DPM improves accuracy by 0.24%, reduces FLOPs by 0.07%, and decreases parameters by 0.03%.

Citation.

@misc{yang2024decaypruningmethodsmooth,
      title={Decay Pruning Method: Smooth Pruning With a Self-Rectifying Procedure}, 
      author={Minghao Yang and Linlin Gao and Pengyuan Li and Wenbo Li and Yihong Dong and Zhiying Cui},
      year={2024},
      eprint={2406.03879},
      archivePrefix={arXiv},
      primaryClass={cs.LG},
      url={https://arxiv.org/abs/2406.03879}, 
}

References.

[1] H. Li, A. Kadav, I. Durdanovic, H. Samet, and H. P. Graf, “Pruning filters for efficient convnets,” in Proc. Int. Conf. Learn. Represent., 2017.

[2] Y. Li, S. Gu, C. Mayer, L. V. Gool, and R. Timofte, “Group sparsity: The hinge between filter pruning and decomposition for network com-pression,” in Proc. IEEE Conf. Comput. Vis. Pattern Recog., 2020, pp. 8015–8024.

[3] M. Kang and B. Han, “Operation-aware soft channel pruning using differentiable masks,” in Proc. Int. Conf. Mach. Learn., 2020, pp. 5122– 5131.

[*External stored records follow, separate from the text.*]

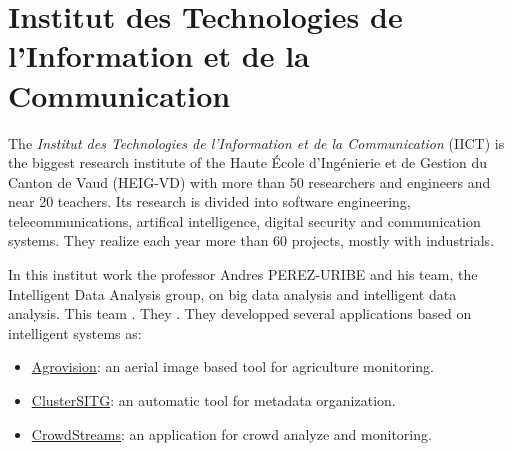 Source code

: \documentclass[12pt, a4paper]{report}
\begin{document}
		\section{Institut des Technologies de l’Information et de la Communication}
			The {\itshape Institut des Technologies de l’Information et de la Communication} (IICT) is the biggest research institute of the Haute École d'Ingénierie et de Gestion du Canton de Vaud (HEIG-VD) with more than 50 researchers and engineers and near 20 teachers.
			Its research is divided into software engineering, telecommunications, artifical intelligence, digital security and communication systems.
			They realize each year more than 60 projects, mostly with industrials.\par
			In this institut work the professor Andres PEREZ-URIBE and his team, the Intelligent Data Analysis group, on big data analysis and intelligent data analysis.
			This team .
			They .
			They developped several applications based on intelligent systems as:
			\begin{itemize}
				\item \href{http://iict.heig-vd.ch/projets#/49/agrovision-developpement-dun-outil-de-suivi-base-sur-limagerie-aerienne-a-haute-resolution-pour-une-meilleure-gestion-agronomique-et-environnementale-de-lagriculture}{Agrovision}: an aerial image based tool for agriculture monitoring.
				\item \href{http://iict.heig-vd.ch/projets#/47/clustersitg-semantic-analysis-and-clustering-of-sitg-catalogue}{ClusterSITG}: an automatic tool for metadata organization.
				\item \href{http://iict.heig-vd.ch/projets#/43/crowdstreams-analyse-et-surveillance-en-temps-r-el-de-mobilit-la-proximit-des-grands-v-nements}{CrowdStreams}: an application for crowd analyze and monitoring.
			\end{itemize}
\end{document}

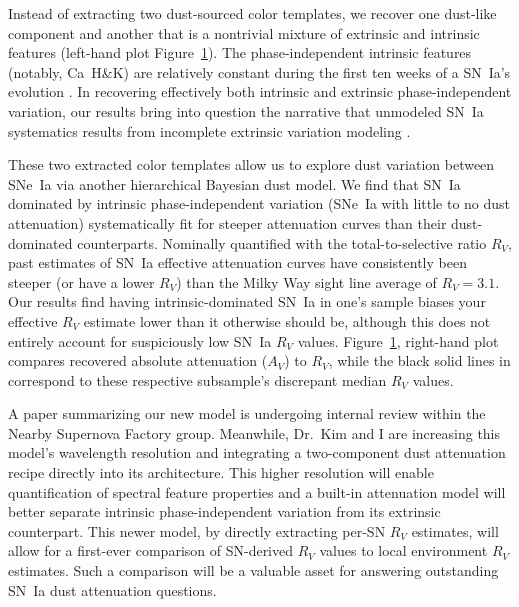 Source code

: \documentclass[modern]{aastex631}
\begin{document}
Instead of extracting two dust-sourced color templates, we recover one dust-like component and another that is a nontrivial mixture of extrinsic and intrinsic features (left-hand plot Figure~\ref{fig:fig1}). 
The phase-independent intrinsic features (notably, Ca~H\&K) are relatively constant during the first ten weeks of a SN~Ia's evolution \citep{Branch1993}.
In recovering effectively both intrinsic and extrinsic phase-independent variation, our results bring into question the narrative that unmodeled SN~Ia systematics results from incomplete extrinsic variation modeling \citep{Brout2019}. 

These two extracted color templates allow us to explore dust variation between SNe~Ia via another hierarchical Bayesian dust model. 
We find that SN~Ia dominated by intrinsic phase-independent variation (SNe~Ia with little to no dust attenuation) systematically fit for steeper attenuation curves than their dust-dominated counterparts. 
Nominally quantified with the total-to-selective ratio $R_V$, past estimates of SN~Ia effective attenuation curves have consistently been steeper (or have a lower $R_V$) than the Milky Way sight line average of $R_V=3.1$.
Our results find having intrinsic-dominated SN~Ia in one's sample biases your effective $R_V$ estimate lower than it otherwise should be, although this does not entirely account for suspiciously low SN~Ia $R_V$ values. 
Figure~\ref{fig:fig1}, right-hand plot compares recovered absolute attenuation ($A_V$) to $R_V$, while the black solid lines in correspond to these respective subsample's discrepant median $R_V$ values. 
\begin{figure}
    \caption{}
    \label{fig:fig1}
\end{figure}

A paper summarizing our new model is undergoing internal review within the Nearby Supernova Factory group. 
Meanwhile, Dr.\ Kim and I are increasing this model's wavelength resolution and integrating a two-component dust attenuation recipe directly into its architecture.  
This higher resolution will enable quantification of spectral feature properties and a built-in attenuation model will better separate intrinsic phase-independent variation from its extrinsic counterpart. 
This newer model, by directly extracting per-SN $R_V$ estimates, will allow for a first-ever comparison of SN-derived $R_V$ values to local environment $R_V$ estimates.
Such a comparison will be a valuable asset for answering outstanding SN~Ia dust attenuation questions.
\end{document}
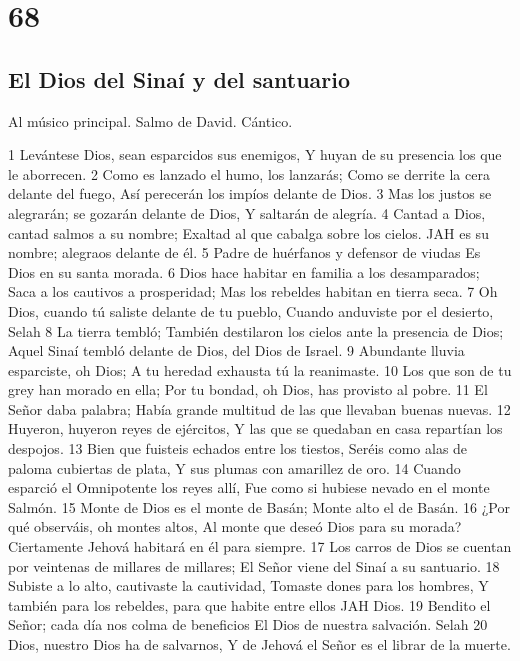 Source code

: \chapter{68}

\section*{El Dios del Sinaí y del santuario}

Al músico principal. Salmo de David. Cántico.

1 Levántese Dios, sean esparcidos sus enemigos,
Y huyan de su presencia los que le aborrecen.
2 Como es lanzado el humo, los lanzarás;
Como se derrite la cera delante del fuego,
Así perecerán los impíos delante de Dios.
3 Mas los justos se alegrarán; se gozarán delante de Dios,
Y saltarán de alegría.
4 Cantad a Dios, cantad salmos a su nombre;
Exaltad al que cabalga sobre los cielos.
JAH es su nombre; alegraos delante de él.
5 Padre de huérfanos y defensor de viudas
Es Dios en su santa morada.
6 Dios hace habitar en familia a los desamparados;
Saca a los cautivos a prosperidad;
Mas los rebeldes habitan en tierra seca.
7 Oh Dios, cuando tú saliste delante de tu pueblo,
Cuando anduviste por el desierto, Selah
8 La tierra tembló;
También destilaron los cielos ante la presencia de Dios;
Aquel Sinaí tembló delante de Dios, del Dios de Israel.
9 Abundante lluvia esparciste, oh Dios;
A tu heredad exhausta tú la reanimaste.
10 Los que son de tu grey han morado en ella;
Por tu bondad, oh Dios, has provisto al pobre.
11 El Señor daba palabra;
Había grande multitud de las que llevaban buenas nuevas.
12 Huyeron, huyeron reyes de ejércitos,
Y las que se quedaban en casa repartían los despojos.
13 Bien que fuisteis echados entre los tiestos,
Seréis como alas de paloma cubiertas de plata,
Y sus plumas con amarillez de oro.
14 Cuando esparció el Omnipotente los reyes allí,
Fue como si hubiese nevado en el monte Salmón.
15 Monte de Dios es el monte de Basán;
Monte alto el de Basán.
16 ¿Por qué observáis, oh montes altos,
Al monte que deseó Dios para su morada?
Ciertamente Jehová habitará en él para siempre.
17 Los carros de Dios se cuentan por veintenas de millares de millares;
El Señor viene del Sinaí a su santuario.
18 Subiste a lo alto, cautivaste la cautividad,
Tomaste dones para los hombres,
Y también para los rebeldes, para que habite entre ellos JAH Dios.
19 Bendito el Señor; cada día nos colma de beneficios
El Dios de nuestra salvación. Selah
20 Dios, nuestro Dios ha de salvarnos,
Y de Jehová el Señor es el librar de la muerte.
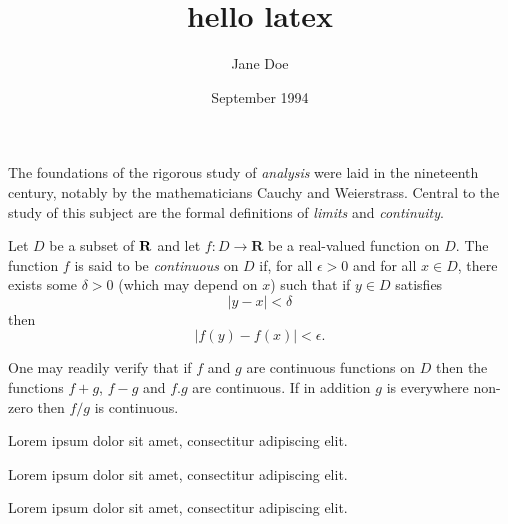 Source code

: \documentclass[a4paper,12pt]{article}
\title{hello latex}
\author{Jane Doe}
\date{September 1994}
\begin{document}
	\maketitle

The foundations of the rigorous study of \emph{analysis}
were laid in the nineteenth century, notably by the
mathematicians Cauchy and Weierstrass. Central to the
study of this subject are the formal definitions of
\emph{limits} and \emph{continuity}.

Let $D$ be a subset of $\bf R$ and let
$f \colon D \to \mathbf{R}$ be a real-valued function on
$D$. The function $f$ is said to be \emph{continuous} on
$D$ if, for all $\epsilon > 0$ and for all $x \in D$,
there exists some $\delta > 0$ (which may depend on $x$)
such that if $y \in D$ satisfies
\[ |y - x| < \delta \]
then
\[ |f(y) - f(x)| < \epsilon. \]

One may readily verify that if $f$ and $g$ are continuous
functions on $D$ then the functions $f+g$, $f-g$ and
$f.g$ are continuous. If in addition $g$ is everywhere
non-zero then $f/g$ is continuous.

\renewcommand{\familydefault}{\sfdefault}
Lorem ipsum dolor sit amet, consectitur adipiscing elit.
 
\renewcommand*\rmdefault{ppl}\normalfont\upshape
Lorem ipsum dolor sit amet, consectitur adipiscing elit. %
 
\renewcommand*\rmdefault{iwona}\normalfont\upshape
Lorem ipsum dolor sit amet, consectitur adipiscing elit. %
\end{document}
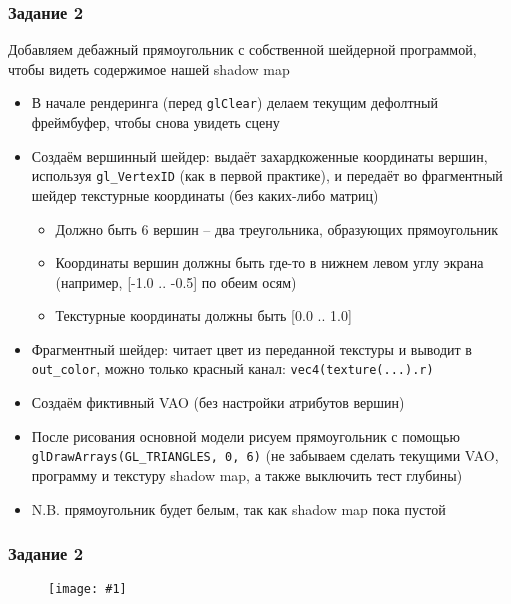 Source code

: \documentclass{beamer}
\newcommand{\slideimage}[1]{
  \begin{figure}
    \begin{adjustbox}{width=\textwidth, totalheight=\textheight-2\baselineskip-2\baselineskip,keepaspectratio}
      \texttt{[image: \#1]}
    \end{adjustbox}
  \end{figure}
}
\begin{document}
\begin{frame}[fragile]
\frametitle{Задание 2}
\fontsize{10pt}{10pt}
Добавляем дебажный прямоугольник с собственной шейдерной программой, чтобы видеть содержимое нашей shadow map
\begin{itemize}
\item В начале рендеринга (перед \verb|glClear|) делаем текущим дефолтный фреймбуфер, чтобы снова увидеть сцену
\item Создаём вершинный шейдер: выдаёт захардкоженные координаты вершин, используя \verb|gl_VertexID| (как в первой практике), и передаёт во фрагментный шейдер текстурные координаты (без каких-либо матриц)
\begin{itemize}
\item Должно быть 6 вершин -- два треугольника, образующих прямоугольник
\item Координаты вершин должны быть где-то в нижнем левом углу экрана (например, [-1.0 .. -0.5] по обеим осям)
\item Текстурные координаты должны быть [0.0 .. 1.0]
\end{itemize}
\item Фрагментный шейдер: читает цвет из переданной текстуры и выводит в \verb|out_color|, можно только красный канал: \verb|vec4(texture(...).r)|
\item Создаём фиктивный VAO (без настройки атрибутов вершин)
\item После рисования основной модели рисуем прямоугольник с помощью \verb|glDrawArrays(GL_TRIANGLES, 0, 6)| (не забываем сделать текущими VAO, программу и текстуру shadow map, а также выключить тест глубины)
\item N.B. прямоугольник будет белым, так как shadow map пока пустой
\end{itemize}
\end{frame}

\begin{frame}[fragile]
\frametitle{Задание 2}
\slideimage{2.png}
\end{frame}
\end{document}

[4] T. Chen, L. Liang, T. Ding, Z. Zhu, and I. Zharkov, “Otov2: Automatic, generic, user-friendly,” in Proc. Int. Conf. Learn. Represent., 2023.

[5] X. Ding, T. Hao, J. Tan, J. Liu, J. Han, Y. Guo, and G. Ding, “Resrep: Lossless cnn pruning via decoupling remembering and forgetting,” in Proc. IEEE Int. Conf. Comput. Vis., 2020, pp. 4490–4500.

[6] S. Gao, Z. Zhang, Y. Zhang, F. Huang, and H. Huang, “Structural alignment for network pruning through partial regularization,” in Proc. IEEE Int. Conf. Comput. Vis., 2023, pp. 17 356–17 366.

[7] S. Guo, L. Zhang, X. Zheng, Y. Wang, Y. Li, F. Chao, C. Wu, S. Zhang, and R. Ji, “Automatic network pruning via hilbert-schmidt independence criterion lasso under information bottleneck principle,” in Proc. IEEE Int. Conf. Comput. Vis., 2023, pp. 17 412–17 423.

[8] Y. He, G. Kang, X. Dong, Y. Fu, and Y. Yang, “Soft filter pruning for accelerating deep convolutional neural networks,” in Proc. Int. Joint Conf. Artif. Intell., 2018.

[9] Y. He, X. Dong, G. Kang, Y. Fu, C. Yan, and Y. Yang, “Asymptotic soft filter pruning for deep convolutional neural networks,” arXiv preprint arXiv:1808.07471, 2019.

[10] G. Fang, X. Ma, M. Song, M. B. Mi, and X. Wang, “Depgraph: Towards any structural pruning,” in Proc. IEEE Conf. Comput. Vis. Pattern Recog., 2023, pp. 16 091–16 101.

[11] Z. You, K. Yan, J. Ye, M. Ma, and P. Wang, “Gate decorator: Global filter pruning method for accelerating deep convolutional neural networks,” in Proc. Adv. Neural Inf. Process. Syst., 2019, pp. 2130–2141.